We still have a strong defense available against such persuaders: we can choose not to be persuaded. In virtually all situations we still have the choice, and we cannot be too seriously manipulated if we know what is going on. It is my hope that this book may contribute to the general awareness. As Clyde Miller pointed out in The Process of Persuasion, when we learn to recognize the devices of the
persuaders, we build up a "recognition reflex." Such a recognition reflex, he said, "can protect us against the petty trickery of small-time persuaders operating in the commonplace affairs of everyday life, but also against the mistaken or false persuasion of powerful leaders. . . ."
Some persons we've encountered who are thoroughly acquainted with the operations of the merchandising manipulators, I should add, still persist in acts that may be highly tinged with illogicality. They admit to buying long, colorful cars they really don't need and sailboats that they concede probably appeal to them because of childhood memories
(if the Dichter thesis applies).

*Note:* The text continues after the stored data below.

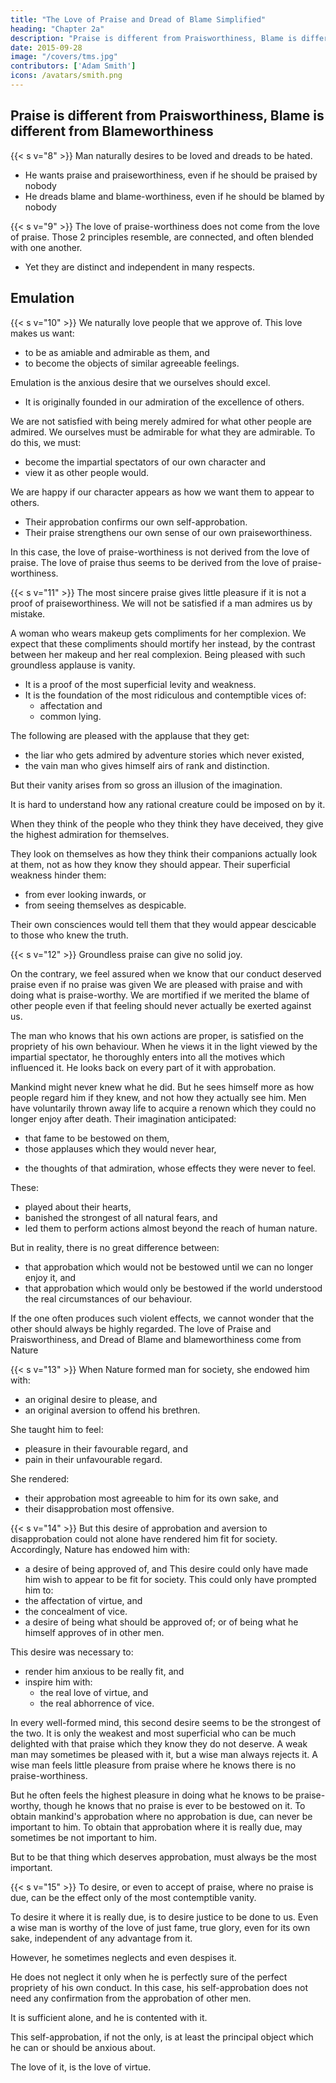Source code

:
 ```yaml
---
title: "The Love of Praise and Dread of Blame Simplified"
heading: "Chapter 2a"
description: "Praise is different from Praisworthiness, Blame is different from blameworthiness"
date: 2015-09-28
image: "/covers/tms.jpg"
contributors: ['Adam Smith']
icons: /avatars/smith.png
---
```



## Praise is different from Praisworthiness, Blame is different from Blameworthiness

{{< s v="8" >}} Man naturally desires to be loved and dreads to be hated.
- He wants praise and praiseworthiness, even if he should be praised by nobody
- He dreads blame and blame-worthiness, even if he should be blamed by nobody


{{< s v="9" >}} The love of praise-worthiness does not come from the love of praise. Those 2 principles resemble, are connected, and often blended with one another.
- Yet they are distinct and independent in many respects.


## Emulation

{{< s v="10" >}} We naturally love people that we approve of. This love makes us want: 
- to be as amiable and admirable as them, and
- to become the objects of similar agreeable feelings.

Emulation is the anxious desire that we ourselves should excel.
- It is originally founded in our admiration of the excellence of others.

We are not satisfied with being merely admired for what other people are admired. We ourselves must be admirable for what they are admirable. To do this, we must: 
- become the impartial spectators of our own character and
- view it as other people would.

We are happy if our character appears as how we want them to appear to others. <!-- Our happines is confirmed when we see other people seeing our character as we had seen it. --> 
- Their approbation confirms our own self-approbation. 
- Their praise strengthens our own sense of our own praiseworthiness. 

In this case, the love of praise-worthiness is not derived from the love of praise. The love of praise thus seems to be derived from the love of praise-worthiness.
 

{{< s v="11" >}} The most sincere praise gives little pleasure if it is not a proof of praiseworthiness. We will not be satisfied if a man admires us by mistake. 

<!-- He really applauds someone else, not us. -->
<!--  and if we do not deserve that admiration. -->
<!-- - we should really be regarded with very different feelings.
We get no satisfaction from a man who applauds us for: 
- actions we did not perform, or
- motives which did not influence our conduct. -->
<!-- To us, his applause would be more mortifying than any censure His applause would perpetually remind us what we should become, but actually are not.  -->

A woman who wears makeup gets compliments for her complexion. We expect that these compliments should mortify her instead, by the contrast between her makeup and her real complexion. Being pleased with such groundless applause is vanity. 
- It is a proof of the most superficial levity and weakness.
- It is the foundation of the most ridiculous and contemptible vices of:
  - affectation and
  - common lying. 

The following are pleased with the applause that they get: 
- the liar who gets admired by adventure stories which never existed,
- the vain man who gives himself airs of rank and distinction.

But their vanity arises from so gross an illusion of the imagination. 

It is hard to understand how any rational creature could be imposed on by it. 

When they think of the people who they think they have deceived, they give the highest admiration for themselves. 

They look on themselves as how they think their companions actually look at them, not as how they know they should appear.
Their superficial weakness hinder them: 
- from ever looking inwards, or
- from seeing themselves as despicable.

Their own consciences would tell them that they would appear descicable to those who knew the truth.

 
{{< s v="12" >}} Groundless praise can give no solid joy. 

On the contrary, we feel assured when we know that our conduct deserved praise even if no praise was given
We are pleased with praise and with doing what is praise-worthy.
We are mortified if we merited the blame of other people even if that feeling should never actually be exerted against us.

The man who knows that his own actions are proper, is satisfied on the propriety of his own behaviour.
When he views it in the light viewed by the impartial spectator, he thoroughly enters into all the motives which influenced it.
He looks back on every part of it with approbation.

Mankind might never knew what he did. But he sees himself more as how people regard him if they knew, and not how they actually see him. Men have voluntarily thrown away life to acquire a renown which they could no longer enjoy after death. Their imagination anticipated: 
- that fame to be bestowed on them,
- those applauses which they would never hear,
<!-- He anticipates the applause which would be bestowed on him.
He applauds himself through the sympathy with feelings that are hindered alone by the public's ignorance.
He knows those feelings are the natural effects of such conduct.
His imagination strongly connects with it.
He has conceived it as something that naturally should follow from his conduct.
 -->
- the thoughts of that admiration, whose effects they were never to feel.

These:
- played about their hearts,
- banished the strongest of all natural fears, and
- led them to perform actions almost beyond the reach of human nature.

But in reality, there is no great difference between: 
- that approbation which would not be bestowed until we can no longer enjoy it, and
- that approbation which would only be bestowed if the world understood the real circumstances of our behaviour.

If the one often produces such violent effects, we cannot wonder that the other should always be highly regarded. The love of Praise and Praisworthiness, and Dread of Blame and blameworthiness come from Nature


{{< s v="13" >}} When Nature formed man for society, she endowed him with:
- an original desire to please, and
- an original aversion to offend his brethren.

She taught him to feel: 
- pleasure in their favourable regard, and
- pain in their unfavourable regard.

She rendered: 
- their approbation most agreeable to him for its own sake, and
- their disapprobation most offensive.
 

{{< s v="14" >}} But this desire of approbation and aversion to disapprobation could not alone have rendered him fit for society. Accordingly, Nature has endowed him with: 
- a desire of being approved of, and
  This desire could only have made him wish to appear to be fit for society.
  This could only have prompted him to: 
- the affectation of virtue, and
- the concealment of vice.
- a desire of being what should be approved of; or of being what he himself approves of in other men.

This desire was necessary to: 
- render him anxious to be really fit, and
- inspire him with: 
  - the real love of virtue, and
  - the real abhorrence of vice.

In every well-formed mind, this second desire seems to be the strongest of the two. It is only the weakest and most superficial who can be much delighted with that praise which they know they do not deserve. A weak man may sometimes be pleased with it, but a wise man always rejects it. A wise man feels little pleasure from praise where he knows there is no praise-worthiness.

But he often feels the highest pleasure in doing what he knows to be praise-worthy, though he knows that no praise is ever to be bestowed on it. To obtain mankind's approbation where no approbation is due, can never be important to him. To obtain that approbation where it is really due, may sometimes be not important to him.

But to be that thing which deserves approbation, must always be the most important.


{{< s v="15" >}} To desire, or even to accept of praise, where no praise is due, can be the effect only of the most contemptible vanity. 

To desire it where it is really due, is to desire justice to be done to us. Even a wise man is worthy of the love of just fame, true glory, even for its own sake, independent of any advantage from it.

However, he sometimes neglects and even despises it.

He does not neglect it only when he is perfectly sure of the perfect propriety of his own conduct.
In this case, his self-approbation does not need any confirmation from the approbation of other men.

It is sufficient alone, and he is contented with it.

This self-approbation, if not the only, is at least the principal object which he can or should be anxious about.


The love of it, is the love of virtue.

Furthermore, they confess they continue brushing their teeth once a day at the most illogical time conceivable from a dental-health standpoint—just before breakfast. But they do all these things with full knowledge that they are being self-indulgent or irrational.

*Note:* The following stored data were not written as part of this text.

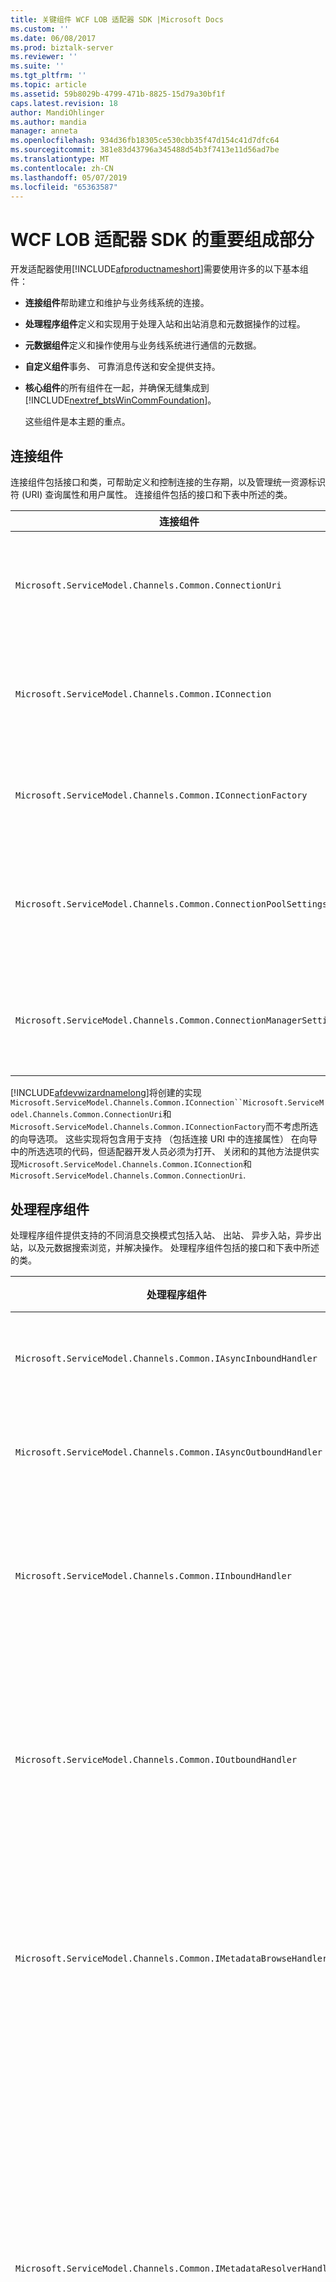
 ```yaml
---
title: 关键组件 WCF LOB 适配器 SDK |Microsoft Docs
ms.custom: ''
ms.date: 06/08/2017
ms.prod: biztalk-server
ms.reviewer: ''
ms.suite: ''
ms.tgt_pltfrm: ''
ms.topic: article
ms.assetid: 59b8029b-4799-471b-8825-15d79a30bf1f
caps.latest.revision: 18
author: MandiOhlinger
ms.author: mandia
manager: anneta
ms.openlocfilehash: 934d36fb18305ce530cbb35f47d154c41d7dfc64
ms.sourcegitcommit: 381e83d43796a345488d54b3f7413e11d56ad7be
ms.translationtype: MT
ms.contentlocale: zh-CN
ms.lasthandoff: 05/07/2019
ms.locfileid: "65363587"
---
```

# <a name="key-components-of-the-wcf-lob-adapter-sdk"></a>WCF LOB 适配器 SDK 的重要组成部分
开发适配器使用[!INCLUDE[afproductnameshort](../../includes/afproductnameshort-md.md)]需要使用许多的以下基本组件：  

- **连接组件**帮助建立和维护与业务线系统的连接。  

- **处理程序组件**定义和实现用于处理入站和出站消息和元数据操作的过程。  

- **元数据组件**定义和操作使用与业务线系统进行通信的元数据。  

- **自定义组件**事务、 可靠消息传送和安全提供支持。  

- **核心组件**的所有组件在一起，并确保无缝集成到[!INCLUDE[nextref_btsWinCommFoundation](../../includes/nextref-btswincommfoundation-md.md)]。  

  这些组件是本主题的重点。  

## <a name="connection-components"></a>连接组件  
 连接组件包括接口和类，可帮助定义和控制连接的生存期，以及管理统一资源标识符 (URI) 查询属性和用户属性。 连接组件包括的接口和下表中所述的类。  

|连接组件|必需？|Description|  
|---|---|---|  
|`Microsoft.ServiceModel.Channels.Common.ConnectionUri`|Required|用于提供生成将会占用您的适配器的用户体验的自定义的 URI 的基类。|  
|`Microsoft.ServiceModel.Channels.Common.IConnection`|Required|定义连接行为的接口。 开发人员必须实现此接口可定义与目标系统的连接。|  
|`Microsoft.ServiceModel.Channels.Common.IConnectionFactory`|Required|连接工厂的基类。 定义目标系统的连接工厂时，开发人员将子类。|  
|`Microsoft.ServiceModel.Channels.Common.ConnectionPoolSettings`|可选|包含用于控制连接池行为的设置。 开发人员可能想要调整这些值根据目标系统的行为。|  
|`Microsoft.ServiceModel.Channels.Common.ConnectionManagerSettings`|可选|包含静态控制连接池行为的设置。 开发人员可能想要优化其目标系统的这些值。|  

 [!INCLUDE[afdevwizardnamelong](../../includes/afdevwizardnamelong-md.md)]将创建的实现`Microsoft.ServiceModel.Channels.Common.IConnection``Microsoft.ServiceModel.Channels.Common.ConnectionUri`和`Microsoft.ServiceModel.Channels.Common.IConnectionFactory`而不考虑所选的向导选项。 这些实现将包含用于支持 （包括连接 URI 中的连接属性） 在向导中的所选选项的代码，但适配器开发人员必须为打开、 关闭和的其他方法提供实现`Microsoft.ServiceModel.Channels.Common.IConnection`和`Microsoft.ServiceModel.Channels.Common.ConnectionUri`.  

## <a name="handler-components"></a>处理程序组件  
 处理程序组件提供支持的不同消息交换模式包括入站、 出站、 异步入站，异步出站，以及元数据搜索浏览，并解决操作。 处理程序组件包括的接口和下表中所述的类。  

|处理程序组件|必需？|Description|  
|---|---|---|  
|`Microsoft.ServiceModel.Channels.Common.IAsyncInboundHandler`|可选|用于以异步方式从目标系统接收消息。 异步支持是可选的。|  
|`Microsoft.ServiceModel.Channels.Common.IAsyncOutboundHandler`|可选|用于以异步方式从目标系统发送消息。 异步支持是可选的。|  
|`Microsoft.ServiceModel.Channels.Common.IInboundHandler`|可选|用于接收来自目标系统的消息。 如果适配器需要侦听来自目标系统的消息，开发人员应实现此处理程序。|  
|`Microsoft.ServiceModel.Channels.Common.IOutboundHandler`|可选|为将消息发送到目标系统提供支持。 尽管都是可选的它可实现请求-响应消息模式。 此模式，包括 HTTP、 RPC 和许多其他基于最基本的通信技术。|  
|`Microsoft.ServiceModel.Channels.Common.IMetadataBrowseHandler`|可选|适配器支持元数据浏览时，将执行此处理程序。 尽管是可选的开发人员通常会实现此处理程序提供可在目标系统中的操作列表。|  
|`Microsoft.ServiceModel.Channels.Common.IMetadataResolverHandler`|可选|当适配器检索并返回表示特定于系统的逻辑和数据类型在目标系统中的元数据时，必须实现此处理程序。 可以从实际目标系统检索元数据，或可以创建用于表示在目标系统的功能。 例如，FTP 适配器无法创建 GET 和 PUT 操作。<br /><br /> 尽管不要求这样做，开发人员通常会实现此处理程序，以提供有关特定操作的信息。|  
|`Microsoft.ServiceModel.Channels.Common.IMetadataSearchHandler`|可选|适配器支持元数据搜索时，将执行此处理程序。|  

 [!INCLUDE[afdevwizardnameshort](../../includes/afdevwizardnameshort-md.md)]将创建的实现`Microsoft.ServiceModel.Channels.Common.IAsyncOutboundHandler`， `Microsoft.ServiceModel.Channels.Common.IOutboundHandler`，`Microsoft.ServiceModel.Channels.Common.IInboundHandler`和元数据处理程序基于由开发人员所做的选择。 提供了支持的代码;但是，适配器开发人员将需要提供代码以启动和停止的入站的侦听器和 TODO 注释标记的其他代码。  

## <a name="metadata-components"></a>元数据组件  
元数据组件提供支持，用于处理元数据请求和用于描述各种类型和目标应用程序中的操作。 处理程序组件控制元数据请求未处理的方式。 元数据组件描述的数据类型和公开目标系统的操作。  

 元数据组件设计用于保存两种类型的元数据信息： 键入元数据和操作元数据。  

- *类型元数据*描述可在目标系统中的数据类型并包含类型，其数组属性的名称，如果它是一个数组，并且无论是简单的 XSD 架构类型或复杂类型。  

- *操作的元数据*描述了在目标系统中可用的操作。 属性包括返回类型、 参数和操作名称的列表。  

  在适配器中的元数据支持是可选的但建议这样做。 使用的好处之一[!INCLUDE[afproductnameshort](../../includes/afproductnameshort-md.md)]构建与实现功能与适配器[!INCLUDE[nextref_btsWinCommFoundation](../../includes/nextref-btswincommfoundation-md.md)]服务是公开和绑定到一组动态操作的能力。  

> [!NOTE]
>  如果需要将公开一组有限的静态方法，则应考虑使用[!INCLUDE[nextref_btsWinCommFoundation](../../includes/nextref-btswincommfoundation-md.md)]。  

  可用于处理组件中，描述，并使用元数据是下表中所述。  

|元数据组件|Description|  
|---|---|  
|`Microsoft.ServiceModel.Channels.Common.ComplexQualifiedType`|表示复杂的限定的类型的适配器的类。 例如，如果目标系统是关系数据库、 表、 行，或用户定义的过程返回的类型所有可能是限定的自定义类型。|  
|`Microsoft.ServiceModel.Channels.Common.OperationMetadata`|用于表示在目标系统的操作元数据的基类。 例如，你可以子类 OperationMetadata 以包含有关适配器针对关系数据库中的存储过程的信息。|  
|`Microsoft.ServiceModel.Channels.Common.OperationMetadataTraceRecord`|提供了一种方法来捕获到跟踪文件的操作元数据。 跟踪收集的信息，如唯一 ID，最后一次访问，时间戳，显示名称、 原始名称、 参数和其他详细信息。|  
|`Microsoft.ServiceModel.Channels.Common.ParameterizedOperationMetadata`|提供了一种方法定义的操作，例如参数和返回类型的属性。|  
|`Microsoft.ServiceModel.Channels.Common.OperationParameter`|描述用于调用目标系统上的操作的参数。 属性包括名称、 原始名称、 参数方向和一个标志，指示参数是否为空。|  
|`Microsoft.ServiceModel.Channels.Common.OperationParameterDirection`|描述操作的参数方向的枚举的类型。 参数可以是入站仅 （中），出站唯一 (Out) 或双向 (InOut)。|  
|`Microsoft.ServiceModel.Channels.Common.OperationResult`|表示一个操作结果。 对于返回 void 或为 null 的运算和字符串、 整数或其他值具体取决于该操作可以为 OperationResult.Empty。|  
|`Microsoft.ServiceModel.Channels.Common.QualifiedType`|设计为类的基类限定类型属性，用于描述属性的目标系统的类型元数据。|  
|`Microsoft.ServiceModel.Channels.Common.QualifiedTypeContainer`|为一组相关的限定类型提供容器。|  
|`Microsoft.ServiceModel.Channels.Common.SimpleQualifiedType`|描述目标系统的类型元数据的属性时该类型直接映射到 W3C XSD 架构类型。 有关允许类型的列表，请参阅[XmlTypeCode 枚举](https://msdn.microsoft.com/library/system.xml.schema.xmltypecode(v=vs.110).aspx)。|  
|`Microsoft.ServiceModel.Channels.Common.TypeMember`|提供用于在结构化的类型元数据中定义的简单或复杂的数据成员的方法。|  
|`Microsoft.ServiceModel.Channels.Common.TypeMetadata`|用于表示在目标系统的类型元数据的基类。|  
|`Microsoft.ServiceModel.Channels.Common.StructuredTypeMetadata`|提供了定义包含复杂和/或简单类型成员的数据结构的方式。|  
|`Microsoft.ServiceModel.Channels.Common.TypeMetadataCollection`|为一组相关的类型元数据提供容器。|  
|`Microsoft.ServiceModel.Channels.Common.TypeMetadataTraceRecord`|提供了一种方法来捕获到跟踪文件的类型元数据。 在跟踪中收集信息，如唯一 ID，上次访问时间，时间戳和其他详细信息。|  

## <a name="custom-components"></a>自定义组件  
 自定义组件提供支持事务、 安全性、 可靠消息传递和其他功能的高度依赖目标系统。 作为适配器开发人员使用[!INCLUDE[afproductnameshort](../../includes/afproductnameshort-md.md)]，将需要了解目标系统的功能，并确定你想要支持它们的范围。  

## <a name="core-components"></a>核心组件  
 核心组件提供了一组基类，这些类和接口使适配器插入[!INCLUDE[nextref_btsWinCommFoundation](../../includes/nextref-btswincommfoundation-md.md)]。 下表所述的核心组件。  


|                     核心组件                      | 必需？ |                                                                                                                                                                                          Description                                                                                                                                                                                          |
|---------------------------------------------------------|-----------|-----------------------------------------------------------------------------------------------------------------------------------------------------------------------------------------------------------------------------------------------------------------------------------------------------------------------------------------------------------------------------------------------|
|    `Microsoft.ServiceModel.Channels.Common.Adapter`     | Required  |                                                      编写使用的适配器的基类[!INCLUDE[afproductnameshort](../../includes/afproductnameshort-md.md)]。 它负责与交互[!INCLUDE[nextref_btsWinCommFoundation](../../includes/nextref-btswincommfoundation-md.md)]通道体系结构                                                      |
| `Microsoft.ServiceModel.Channels.Common.AdapterBinding` | Required  | 包含控制包括连接池的适配器的各种设置的设置的类 (`Microsoft.ServiceModel.Channels.Common.ConnectionPoolSettings`)，缓存 (`Microsoft.ServiceModel.Channels.Common.CacheSettings`)，元数据 (`Microsoft.ServiceModel.Channels.Common.MetadataSettings`)，和消息传送 (`Microsoft.ServiceModel.Channels.Common.MessagingSettings`)。 |

 通过 WCF 绑定公开自定义适配器。 有关详细信息，请参阅 WCF 文档，网址[ http://go.microsoft.com/fwlink/?LinkId=100308 ](http://go.microsoft.com/fwlink/?LinkId=100308)。  

 [!INCLUDE[afdevwizardnameshort](../../includes/afdevwizardnameshort-md.md)]创建的实现`Microsoft.ServiceModel.Channels.Common.Adapter`， `Microsoft.ServiceModel.Channels.Common.AdapterBinding`， `System.ServiceModel.Configuration.StandardBindingElement`，和`System.ServiceModel.Configuration.StandardBindingCollectionElement`公开为 WCF 配置系统的适配器绑定。 [!INCLUDE[afdevwizardnameshort](../../includes/afdevwizardnameshort-md.md)]还将生成的实现`System.ServiceModel.Configuration.BindingElementExtensionElement`若要启用`Microsoft.ServiceModel.Channels.Common.Adapter`要在从计算机或应用程序配置文件的 WCF 自定义绑定中使用。  

 有关 StandardBindingElement、 StandardBindingCollectionElement 和 BindingElementExtensionElement 的详细信息，请参阅 WCF 文档。  

 有关配置适配器编写的详细信息[!INCLUDE[afproductnameshort](../../includes/afproductnameshort-md.md)]，请参阅[部署适配器使用 WCF LOB 适配器 SDK](../../adapters-and-accelerators/wcf-lob-adapter-sdk/deploy-an-adapter-using-the-wcf-lob-adapter-sdk.md)。  

## <a name="see-also"></a>请参阅  
 [了解 LOB 系统与 WCF LOB 适配器 SDK](../../adapters-and-accelerators/wcf-lob-adapter-sdk/understand-the-lob-system-with-the-wcf-lob-adapter-sdk.md)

When irrational acts are committed knowingly they become a sort of delicious luxury. It is no solution to suggest we should all defend ourselves against the depth manipulators by becoming carefully rational in all our acts.
Such a course not only is visionary but unattractive. It would be a dreary world if we all had to be rational, right-thinking, non-neurotic people all the time, even though we may hope we are making general gains in that direction. At times it is pleasanter or easier to be non-logical. But I prefer being non-logical by my own free will and impulse rather than to find myself manipulated into such acts.
The most serious offense many of the depth manipulators commit, it seems to me, is that they try to invade the privacy of our minds. It is this right to privacy in our minds—privacy to be either rational or irrational—that I believe we must strive to protect.